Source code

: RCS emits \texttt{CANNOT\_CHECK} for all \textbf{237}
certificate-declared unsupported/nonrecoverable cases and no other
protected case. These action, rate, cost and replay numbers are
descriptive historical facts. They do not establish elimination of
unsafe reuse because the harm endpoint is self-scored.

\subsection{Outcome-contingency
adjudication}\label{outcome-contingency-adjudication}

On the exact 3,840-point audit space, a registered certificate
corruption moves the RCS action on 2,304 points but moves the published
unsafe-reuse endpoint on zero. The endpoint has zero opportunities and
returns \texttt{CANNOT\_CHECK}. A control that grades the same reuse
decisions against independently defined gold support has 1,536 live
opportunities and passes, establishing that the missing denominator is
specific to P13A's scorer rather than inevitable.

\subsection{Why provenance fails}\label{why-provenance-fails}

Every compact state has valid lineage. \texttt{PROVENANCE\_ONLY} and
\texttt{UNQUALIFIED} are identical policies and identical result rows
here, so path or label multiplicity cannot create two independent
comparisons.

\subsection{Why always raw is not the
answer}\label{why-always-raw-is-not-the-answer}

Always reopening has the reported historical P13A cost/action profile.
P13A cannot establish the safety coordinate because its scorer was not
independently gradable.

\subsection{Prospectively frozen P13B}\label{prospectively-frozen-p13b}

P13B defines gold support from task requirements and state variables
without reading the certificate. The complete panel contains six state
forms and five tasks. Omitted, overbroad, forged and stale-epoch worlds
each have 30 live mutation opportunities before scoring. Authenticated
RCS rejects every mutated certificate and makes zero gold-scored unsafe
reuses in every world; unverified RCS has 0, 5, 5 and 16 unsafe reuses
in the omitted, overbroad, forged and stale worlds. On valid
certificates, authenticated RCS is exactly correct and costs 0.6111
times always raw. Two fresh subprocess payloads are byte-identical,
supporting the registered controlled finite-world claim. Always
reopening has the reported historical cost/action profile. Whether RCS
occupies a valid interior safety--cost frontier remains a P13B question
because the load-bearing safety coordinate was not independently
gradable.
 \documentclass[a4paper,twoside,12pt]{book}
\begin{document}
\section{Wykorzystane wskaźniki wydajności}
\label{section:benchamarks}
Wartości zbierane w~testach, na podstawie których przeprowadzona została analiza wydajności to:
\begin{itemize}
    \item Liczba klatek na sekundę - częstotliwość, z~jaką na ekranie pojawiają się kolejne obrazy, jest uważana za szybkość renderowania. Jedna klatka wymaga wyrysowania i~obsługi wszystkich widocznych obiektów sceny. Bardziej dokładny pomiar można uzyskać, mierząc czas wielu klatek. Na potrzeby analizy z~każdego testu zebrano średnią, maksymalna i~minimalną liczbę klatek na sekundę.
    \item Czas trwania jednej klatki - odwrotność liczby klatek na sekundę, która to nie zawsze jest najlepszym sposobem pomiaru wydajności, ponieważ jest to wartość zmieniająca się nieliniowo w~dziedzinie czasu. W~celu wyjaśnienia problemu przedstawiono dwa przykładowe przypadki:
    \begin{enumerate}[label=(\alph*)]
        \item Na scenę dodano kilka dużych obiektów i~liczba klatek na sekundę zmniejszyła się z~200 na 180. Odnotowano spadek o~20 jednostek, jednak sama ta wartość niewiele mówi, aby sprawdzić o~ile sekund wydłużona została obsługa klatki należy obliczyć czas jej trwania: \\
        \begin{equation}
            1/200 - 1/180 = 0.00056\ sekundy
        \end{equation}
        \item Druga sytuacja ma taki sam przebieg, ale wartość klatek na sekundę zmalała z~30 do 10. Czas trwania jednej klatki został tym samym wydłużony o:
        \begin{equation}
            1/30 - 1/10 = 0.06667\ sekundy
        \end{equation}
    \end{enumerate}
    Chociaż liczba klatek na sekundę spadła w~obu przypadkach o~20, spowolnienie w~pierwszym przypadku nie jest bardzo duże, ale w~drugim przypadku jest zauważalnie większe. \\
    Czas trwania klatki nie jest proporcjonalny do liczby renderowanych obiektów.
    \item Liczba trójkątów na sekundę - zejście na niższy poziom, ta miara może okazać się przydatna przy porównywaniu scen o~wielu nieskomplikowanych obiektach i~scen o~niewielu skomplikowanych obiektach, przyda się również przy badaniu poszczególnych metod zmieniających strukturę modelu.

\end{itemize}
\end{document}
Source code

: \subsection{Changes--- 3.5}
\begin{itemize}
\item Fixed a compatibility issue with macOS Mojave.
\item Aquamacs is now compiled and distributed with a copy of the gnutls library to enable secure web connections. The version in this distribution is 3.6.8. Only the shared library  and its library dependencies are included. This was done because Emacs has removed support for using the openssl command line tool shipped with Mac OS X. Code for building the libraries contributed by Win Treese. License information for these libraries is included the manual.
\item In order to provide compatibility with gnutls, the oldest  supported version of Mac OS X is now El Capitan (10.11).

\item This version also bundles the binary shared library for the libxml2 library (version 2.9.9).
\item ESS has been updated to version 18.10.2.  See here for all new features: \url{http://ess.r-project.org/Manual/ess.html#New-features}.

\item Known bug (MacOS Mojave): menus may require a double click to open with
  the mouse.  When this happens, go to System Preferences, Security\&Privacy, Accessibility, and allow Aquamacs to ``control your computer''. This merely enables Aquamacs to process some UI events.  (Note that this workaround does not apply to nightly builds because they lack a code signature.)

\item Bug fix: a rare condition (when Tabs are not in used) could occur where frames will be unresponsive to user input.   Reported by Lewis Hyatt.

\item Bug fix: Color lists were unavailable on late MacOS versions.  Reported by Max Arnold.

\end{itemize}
====
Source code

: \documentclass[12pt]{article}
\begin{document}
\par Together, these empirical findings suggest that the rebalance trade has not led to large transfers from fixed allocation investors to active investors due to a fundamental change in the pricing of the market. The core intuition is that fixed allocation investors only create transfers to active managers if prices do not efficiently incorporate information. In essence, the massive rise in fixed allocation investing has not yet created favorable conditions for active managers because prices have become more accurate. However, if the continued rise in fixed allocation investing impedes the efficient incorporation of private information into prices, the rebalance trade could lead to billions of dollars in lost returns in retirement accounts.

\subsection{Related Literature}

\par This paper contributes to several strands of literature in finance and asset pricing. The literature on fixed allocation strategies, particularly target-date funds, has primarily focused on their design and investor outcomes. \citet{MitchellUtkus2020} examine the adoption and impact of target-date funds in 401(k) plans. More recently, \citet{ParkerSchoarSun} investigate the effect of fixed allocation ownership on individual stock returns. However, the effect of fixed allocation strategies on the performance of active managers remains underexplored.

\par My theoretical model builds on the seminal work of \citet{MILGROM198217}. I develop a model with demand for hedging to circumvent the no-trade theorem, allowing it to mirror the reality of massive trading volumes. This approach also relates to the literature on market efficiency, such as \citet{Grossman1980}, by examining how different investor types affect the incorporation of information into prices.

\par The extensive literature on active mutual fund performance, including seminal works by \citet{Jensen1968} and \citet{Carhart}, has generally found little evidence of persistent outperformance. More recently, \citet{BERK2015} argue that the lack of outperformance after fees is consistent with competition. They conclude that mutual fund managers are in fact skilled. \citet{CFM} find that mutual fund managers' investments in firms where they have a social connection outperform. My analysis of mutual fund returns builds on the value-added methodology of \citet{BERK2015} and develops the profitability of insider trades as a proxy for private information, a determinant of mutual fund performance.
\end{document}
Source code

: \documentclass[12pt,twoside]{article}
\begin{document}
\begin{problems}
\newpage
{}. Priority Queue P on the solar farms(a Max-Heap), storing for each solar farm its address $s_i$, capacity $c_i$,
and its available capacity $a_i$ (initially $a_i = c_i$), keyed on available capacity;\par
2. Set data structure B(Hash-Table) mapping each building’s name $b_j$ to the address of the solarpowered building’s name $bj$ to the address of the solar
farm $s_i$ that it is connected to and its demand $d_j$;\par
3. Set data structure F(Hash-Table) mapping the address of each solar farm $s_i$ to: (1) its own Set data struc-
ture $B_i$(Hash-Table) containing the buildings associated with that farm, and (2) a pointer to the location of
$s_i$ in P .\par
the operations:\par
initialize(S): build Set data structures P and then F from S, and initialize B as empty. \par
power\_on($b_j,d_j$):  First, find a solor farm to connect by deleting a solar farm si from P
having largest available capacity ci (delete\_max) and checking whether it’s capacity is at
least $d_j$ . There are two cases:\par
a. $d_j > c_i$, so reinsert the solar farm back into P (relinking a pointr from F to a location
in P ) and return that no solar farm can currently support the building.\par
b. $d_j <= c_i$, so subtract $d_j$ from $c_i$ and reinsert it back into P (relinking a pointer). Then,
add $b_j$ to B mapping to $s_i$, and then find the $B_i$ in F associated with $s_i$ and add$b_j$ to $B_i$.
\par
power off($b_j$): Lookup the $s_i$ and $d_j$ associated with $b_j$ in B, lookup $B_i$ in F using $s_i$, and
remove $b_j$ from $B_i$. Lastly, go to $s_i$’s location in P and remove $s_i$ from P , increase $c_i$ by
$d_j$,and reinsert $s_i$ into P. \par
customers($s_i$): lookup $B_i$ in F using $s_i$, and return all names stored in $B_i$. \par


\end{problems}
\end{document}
====
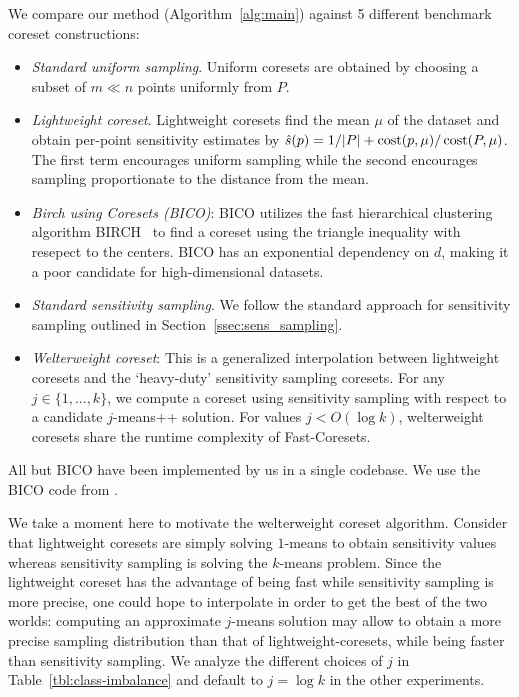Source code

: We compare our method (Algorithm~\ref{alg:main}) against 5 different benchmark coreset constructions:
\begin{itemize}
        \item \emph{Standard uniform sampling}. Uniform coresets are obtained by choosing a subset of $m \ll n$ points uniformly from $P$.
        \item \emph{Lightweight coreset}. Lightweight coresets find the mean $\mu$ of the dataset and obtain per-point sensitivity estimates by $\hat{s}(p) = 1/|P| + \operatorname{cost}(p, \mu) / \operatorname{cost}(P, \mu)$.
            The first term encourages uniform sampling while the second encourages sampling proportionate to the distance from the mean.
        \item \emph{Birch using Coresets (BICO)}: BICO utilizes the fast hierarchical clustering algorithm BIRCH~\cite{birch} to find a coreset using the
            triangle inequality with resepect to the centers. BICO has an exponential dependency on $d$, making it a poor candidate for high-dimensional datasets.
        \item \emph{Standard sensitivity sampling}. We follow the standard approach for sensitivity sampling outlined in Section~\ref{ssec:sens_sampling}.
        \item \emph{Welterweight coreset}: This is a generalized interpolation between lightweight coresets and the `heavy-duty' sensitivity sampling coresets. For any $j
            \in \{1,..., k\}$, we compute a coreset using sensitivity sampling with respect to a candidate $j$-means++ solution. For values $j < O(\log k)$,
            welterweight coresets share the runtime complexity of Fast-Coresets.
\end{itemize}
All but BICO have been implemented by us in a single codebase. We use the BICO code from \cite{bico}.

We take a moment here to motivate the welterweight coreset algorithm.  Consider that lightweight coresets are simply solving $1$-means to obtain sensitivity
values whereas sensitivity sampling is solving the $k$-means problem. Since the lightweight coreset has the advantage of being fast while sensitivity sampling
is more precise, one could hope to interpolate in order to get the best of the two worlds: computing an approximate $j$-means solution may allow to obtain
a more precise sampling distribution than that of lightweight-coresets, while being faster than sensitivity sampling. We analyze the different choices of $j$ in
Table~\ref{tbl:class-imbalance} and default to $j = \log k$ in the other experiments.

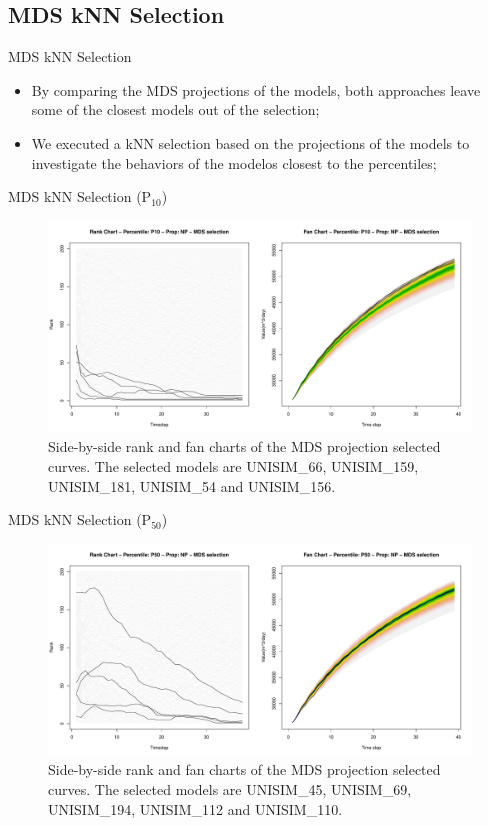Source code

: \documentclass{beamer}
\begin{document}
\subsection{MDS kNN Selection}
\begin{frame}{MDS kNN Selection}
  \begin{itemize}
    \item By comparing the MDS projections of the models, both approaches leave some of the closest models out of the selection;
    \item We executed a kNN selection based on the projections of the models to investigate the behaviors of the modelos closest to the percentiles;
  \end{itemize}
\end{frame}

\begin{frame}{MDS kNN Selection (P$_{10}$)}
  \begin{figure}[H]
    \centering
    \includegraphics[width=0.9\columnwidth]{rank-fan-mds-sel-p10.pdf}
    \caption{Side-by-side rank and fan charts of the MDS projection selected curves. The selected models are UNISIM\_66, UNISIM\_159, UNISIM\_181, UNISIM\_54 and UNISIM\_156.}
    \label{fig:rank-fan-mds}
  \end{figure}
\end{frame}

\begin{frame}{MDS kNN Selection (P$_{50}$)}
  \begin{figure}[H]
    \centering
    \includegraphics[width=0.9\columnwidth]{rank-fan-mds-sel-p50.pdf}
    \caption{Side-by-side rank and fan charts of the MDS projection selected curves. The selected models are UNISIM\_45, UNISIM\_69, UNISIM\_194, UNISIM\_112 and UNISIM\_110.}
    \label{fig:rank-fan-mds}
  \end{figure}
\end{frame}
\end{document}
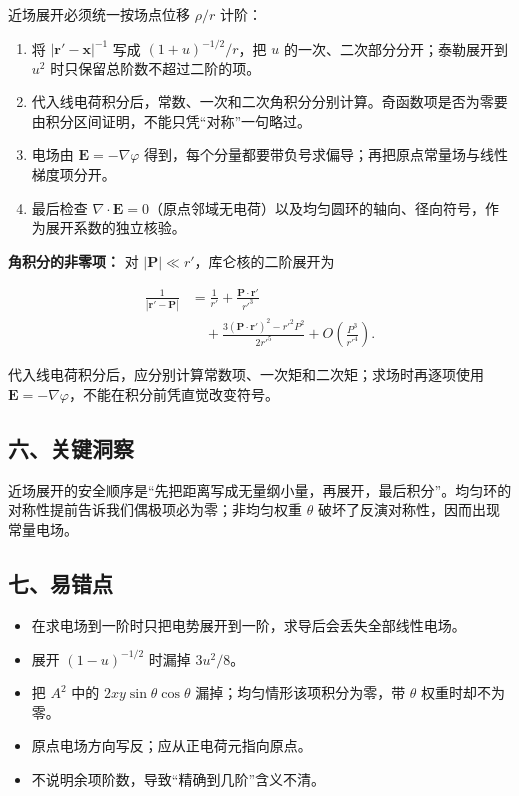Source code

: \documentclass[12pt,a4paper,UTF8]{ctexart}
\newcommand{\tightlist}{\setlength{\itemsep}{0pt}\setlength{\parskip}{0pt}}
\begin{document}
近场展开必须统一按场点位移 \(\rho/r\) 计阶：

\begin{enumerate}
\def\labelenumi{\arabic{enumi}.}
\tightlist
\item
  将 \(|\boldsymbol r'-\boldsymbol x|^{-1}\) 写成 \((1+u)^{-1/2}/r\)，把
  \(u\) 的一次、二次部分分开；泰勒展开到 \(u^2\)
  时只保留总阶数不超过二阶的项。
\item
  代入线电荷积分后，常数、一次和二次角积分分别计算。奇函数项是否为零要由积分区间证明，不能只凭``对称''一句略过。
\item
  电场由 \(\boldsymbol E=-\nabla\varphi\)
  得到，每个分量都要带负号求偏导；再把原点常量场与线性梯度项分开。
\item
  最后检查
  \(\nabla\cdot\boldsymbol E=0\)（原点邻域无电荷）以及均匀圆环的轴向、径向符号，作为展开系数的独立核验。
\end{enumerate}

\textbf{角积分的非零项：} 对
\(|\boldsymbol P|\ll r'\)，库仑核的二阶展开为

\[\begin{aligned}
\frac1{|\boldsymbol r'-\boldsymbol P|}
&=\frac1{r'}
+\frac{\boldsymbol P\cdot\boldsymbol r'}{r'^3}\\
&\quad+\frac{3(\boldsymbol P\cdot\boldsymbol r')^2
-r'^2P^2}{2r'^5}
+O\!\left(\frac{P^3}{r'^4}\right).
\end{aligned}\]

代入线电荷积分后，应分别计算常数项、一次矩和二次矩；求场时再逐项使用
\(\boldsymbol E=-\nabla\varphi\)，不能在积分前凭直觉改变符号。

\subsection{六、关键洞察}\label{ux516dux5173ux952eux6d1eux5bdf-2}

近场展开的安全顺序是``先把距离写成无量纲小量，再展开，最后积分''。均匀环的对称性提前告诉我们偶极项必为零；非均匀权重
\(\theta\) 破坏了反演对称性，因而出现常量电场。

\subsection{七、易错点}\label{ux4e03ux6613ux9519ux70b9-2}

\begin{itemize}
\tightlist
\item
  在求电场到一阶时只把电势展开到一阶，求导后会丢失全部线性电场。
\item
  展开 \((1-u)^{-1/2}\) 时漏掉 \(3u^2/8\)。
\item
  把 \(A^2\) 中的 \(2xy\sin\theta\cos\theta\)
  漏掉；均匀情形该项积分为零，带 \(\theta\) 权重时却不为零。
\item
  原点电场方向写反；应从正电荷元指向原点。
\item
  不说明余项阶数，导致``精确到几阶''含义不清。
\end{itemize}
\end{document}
====
### Prompt
Wherever the string "enumerate" occurs in the records above, copy that line.

### Result
    \begin{enumerate}[label=(\alph*)]
    \end{enumerate}
\begin{enumerate}
\end{enumerate}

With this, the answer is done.